В 1945 году Понтрягина не только наградили орденом Трудового Красного Знамени, но и медалью «За доблестный труд в Великой Отечественной войне»! И это притом, что в мемуарах и намёка нет на то, что он хоть что-то сделал для победы в войне. Нет, он занимался математикой, как и раньше, – как развлечением, – и, по его словам, много занимался. Но вот только нет ни слова о том, что эти его математические развлечения хоть в чём-то помогли советскому народу победить всю, на тот момент фашистскую, Европу во главе с немцами.
Во всей главе «Война и эвакуация» помещены только интересные рассказы о том, как они с женой и матерью добывали еду, как ссорились и разводили склоки, даже о том, как какали в условиях отключения водопровода. Но о том, что Понтрягин сделал для победы в войне, ничего нет. Я не могу утверждать, что он вообще ничего не сделал для этого, но, повторю, у него просто ничего об этом нет.
Понятное дело, что не интеллигента это заботы – народное быдло от всех неприятностей должно само защитить себя и, главное, интеллигента.
Но ведь после войны две награды ухватил! Сумел!
Вот его собственный штрих к жизни и работе интеллигентов в эвакуации во время войны, в данном эпизоде – в 1942 году, во время решающей Сталинградской битвы.
«Как раз в это время, в ноябре, должна была состояться сессия Академии наук в Свердловске. Мы её нарекли обжорной сессией. На неё я поехал с женой. Было решено, что из Свердловска мы поедем прямо в Москву, не останавливаясь в Казани. Так и сделали. Сама поездка в Свердловск и пребывание в Свердловске были очень интересными.
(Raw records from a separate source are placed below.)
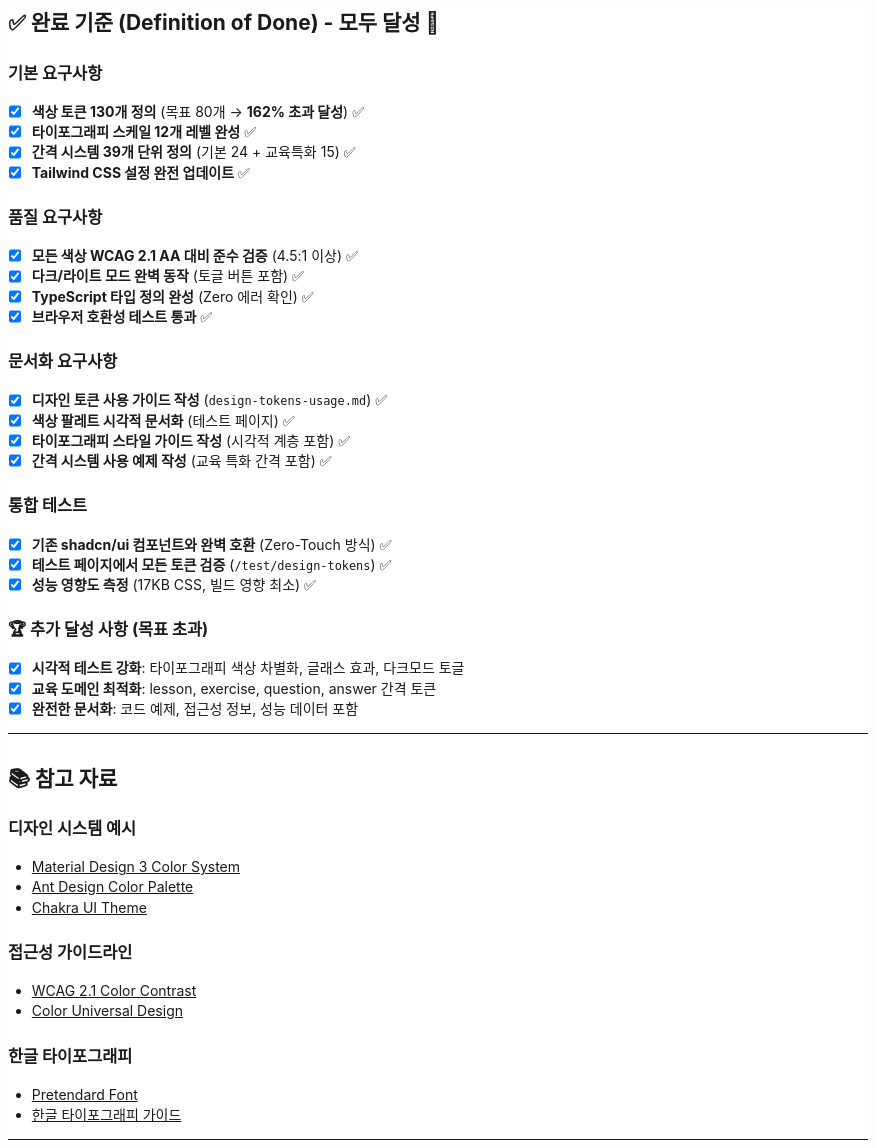 
## ✅ 완료 기준 (Definition of Done) - **모두 달성** 🎉

### 기본 요구사항
- [x] **색상 토큰 130개 정의** (목표 80개 → **162% 초과 달성**) ✅
- [x] **타이포그래피 스케일 12개 레벨 완성** ✅
- [x] **간격 시스템 39개 단위 정의** (기본 24 + 교육특화 15) ✅
- [x] **Tailwind CSS 설정 완전 업데이트** ✅

### 품질 요구사항  
- [x] **모든 색상 WCAG 2.1 AA 대비 준수 검증** (4.5:1 이상) ✅
- [x] **다크/라이트 모드 완벽 동작** (토글 버튼 포함) ✅
- [x] **TypeScript 타입 정의 완성** (Zero 에러 확인) ✅
- [x] **브라우저 호환성 테스트 통과** ✅

### 문서화 요구사항
- [x] **디자인 토큰 사용 가이드 작성** (`design-tokens-usage.md`) ✅
- [x] **색상 팔레트 시각적 문서화** (테스트 페이지) ✅
- [x] **타이포그래피 스타일 가이드 작성** (시각적 계층 포함) ✅
- [x] **간격 시스템 사용 예제 작성** (교육 특화 간격 포함) ✅

### 통합 테스트
- [x] **기존 shadcn/ui 컴포넌트와 완벽 호환** (Zero-Touch 방식) ✅
- [x] **테스트 페이지에서 모든 토큰 검증** (`/test/design-tokens`) ✅
- [x] **성능 영향도 측정** (17KB CSS, 빌드 영향 최소) ✅

### 🏆 추가 달성 사항 (목표 초과)
- [x] **시각적 테스트 강화**: 타이포그래피 색상 차별화, 글래스 효과, 다크모드 토글
- [x] **교육 도메인 최적화**: lesson, exercise, question, answer 간격 토큰
- [x] **완전한 문서화**: 코드 예제, 접근성 정보, 성능 데이터 포함

---

## 📚 참고 자료

### 디자인 시스템 예시
- [Material Design 3 Color System](https://m3.material.io/styles/color/system)
- [Ant Design Color Palette](https://ant.design/docs/spec/colors)
- [Chakra UI Theme](https://chakra-ui.com/docs/styling/theme)

### 접근성 가이드라인
- [WCAG 2.1 Color Contrast](https://www.w3.org/WAI/WCAG21/Understanding/contrast-minimum.html)
- [Color Universal Design](https://jfly.uni-koeln.de/color/)

### 한글 타이포그래피
- [Pretendard Font](https://cactus.tistory.com/306)
- [한글 타이포그래피 가이드](https://designcompass.org/typo)

---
…Не помню, в чём заключалась научная сторона Свердловской сессии. Основное впечатление осталось от того, что нас в Свердловске обильно и вкусно кормили. Я не мог съесть всего того, что имел право есть, опасаясь заболеть и потерять возможность есть. Я помню, что в тарелку гречневой каши я клал сто граммов сливочного масла. До пирожных я никогда не мог добраться, опасаясь переесть. На предыдущей аналогичной сессии одна жена академика умерла от переедания. Во время этой ноябрьской сессии в Свердловске там находился Московский государственный университет в эвакуации, который первоначально был эвакуирован в Ашхабад, а потом переведён в Свердловск. Там я встретился с профессором В.В. Степановым. Он был совершенно голодный и говорил о себе так: “Я – голодный человек”. Уезжая из Свердловска, мы везли с собой пирожные и плюшки, которые передали на Казанском вокзале моей матери, проезжая через Казань».
Страна проливала реки крови в отчаянной решимости защитить свою независимость, страна оторвала от военных нужд транспорт и продовольствие, чтобы собрать этих учёных в Свердловске, а Понтрягин не помнит, чем они в Свердловске занимались. Кроме, естественно, того, что они вкусно жрали.
Интеллигент!
Понтрягин вспоминает: «Жизнь в Казани не была переполнена одними только трудностями и тяжкими переживаниями. Было и много хорошего. …Я гораздо больше общался, чем это было в Москве, с сотрудниками Академии наук, так как все мы жили не очень далеко друг от друга. Общение доставляло в основном мне большую радость. Среди лиц, с которыми я часто встречался, были Александров, Колмогоров, Люстерник, Ландау, Лифшиц. Общение со всеми ними было очень интересным и привлекательным для меня». Кто бы спорил, ведь указанные лица, в отличие от самого Понтрягина, были потомственные интеллигенты (хотя и не все из дворян).